Sunday, September 13

..historia jednej soboty..

1. przypłynęli rybacy i świeże ryby...


2. kolejka chętnych, celem nabycia, natychmiast się ustawiła...


3. piękne widoki...


4. mewy modelki..


5. w ciemnym lesie..pośród traw


6. jesienne suszki..


7. wieczorne biesiadowanie przy gulaszu z kociołka..

9 comments:

koand said...

super spędzona sobota , tylko pozazdrościć :)

Latarnik said...

Wypada pozazdrościć :)

Anonymous said...

Bardzo atrakcyjnie i twórczo, spędzona sobota, no i pewnie pysznie, bo i ryby i grzyby i kociołek. Hmmm Super.
Pozdrawiamy.

Małgoś said...

Jak to gulasz?

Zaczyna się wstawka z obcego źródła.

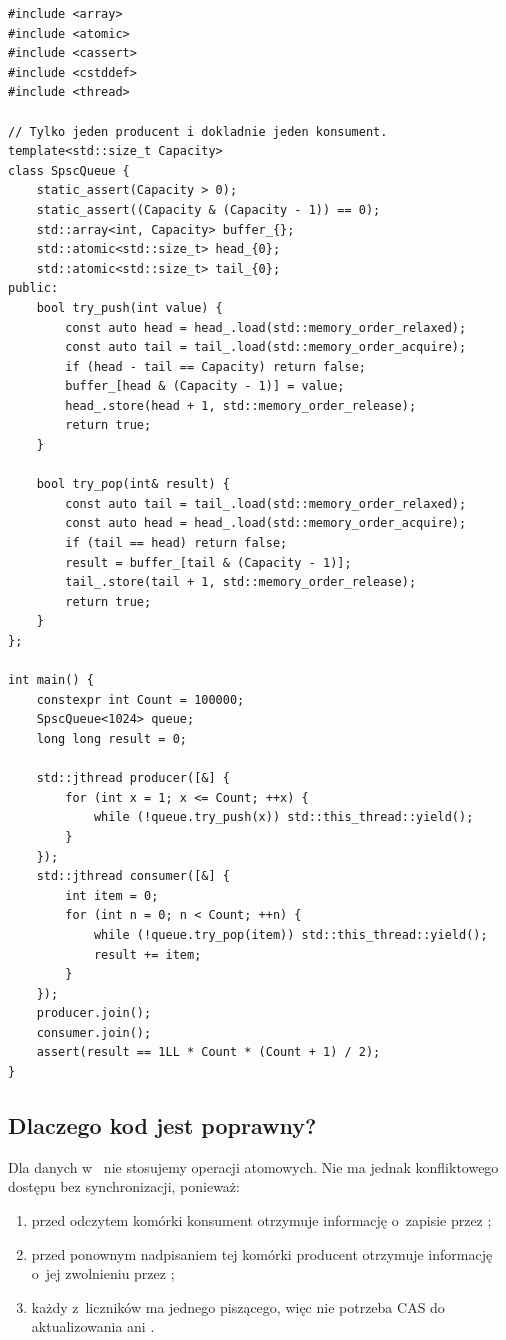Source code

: \begin{lstlisting}[caption={Kompletna kolejka SPSC dla int, ze statyczną pamięcią (C++20).}]
#include <array>
#include <atomic>
#include <cassert>
#include <cstddef>
#include <thread>

// Tylko jeden producent i dokladnie jeden konsument.
template<std::size_t Capacity>
class SpscQueue {
    static_assert(Capacity > 0);
    static_assert((Capacity & (Capacity - 1)) == 0);
    std::array<int, Capacity> buffer_{};
    std::atomic<std::size_t> head_{0};
    std::atomic<std::size_t> tail_{0};
public:
    bool try_push(int value) {
        const auto head = head_.load(std::memory_order_relaxed);
        const auto tail = tail_.load(std::memory_order_acquire);
        if (head - tail == Capacity) return false;
        buffer_[head & (Capacity - 1)] = value;
        head_.store(head + 1, std::memory_order_release);
        return true;
    }

    bool try_pop(int& result) {
        const auto tail = tail_.load(std::memory_order_relaxed);
        const auto head = head_.load(std::memory_order_acquire);
        if (tail == head) return false;
        result = buffer_[tail & (Capacity - 1)];
        tail_.store(tail + 1, std::memory_order_release);
        return true;
    }
};

int main() {
    constexpr int Count = 100000;
    SpscQueue<1024> queue;
    long long result = 0;

    std::jthread producer([&] {
        for (int x = 1; x <= Count; ++x) {
            while (!queue.try_push(x)) std::this_thread::yield();
        }
    });
    std::jthread consumer([&] {
        int item = 0;
        for (int n = 0; n < Count; ++n) {
            while (!queue.try_pop(item)) std::this_thread::yield();
            result += item;
        }
    });
    producer.join();
    consumer.join();
    assert(result == 1LL * Count * (Count + 1) / 2);
}
\end{lstlisting}

\subsection{Dlaczego kod jest poprawny?}

Dla danych w~ nie stosujemy operacji atomowych.
Nie ma jednak konfliktowego dostępu bez synchronizacji, ponieważ:
\begin{enumerate}
\item przed odczytem komórki konsument otrzymuje informację o~zapisie
      przez ;
\item przed ponownym nadpisaniem tej komórki producent otrzymuje
      informację o~jej zwolnieniu przez ;
\item każdy z~liczników ma jednego piszącego, więc nie potrzeba CAS
      do aktualizowania  ani .
\end{enumerate}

To nie ryby? :D

Pchełka said...

Wiem Małgosiu, że Ty byś na pewno coś wymyśliła z tymi rybami a gulasz był "po węgiersku" -pycha!

Ninni said...

Some kind og recipe??? :) Wonderful photos!
Hope you´ll have a nice weekend!

el said...

pozazdrościć:)

Yacek said...

taka smazona rybka nad ogniskiem, paluszki lizać, :)
Bardzo ladne zdjecia, pozwolisz ze bede tu czasem szukal wytchnienia od gwaru miasta? :)

Pchełka said...

dziękuję i zapraszam :)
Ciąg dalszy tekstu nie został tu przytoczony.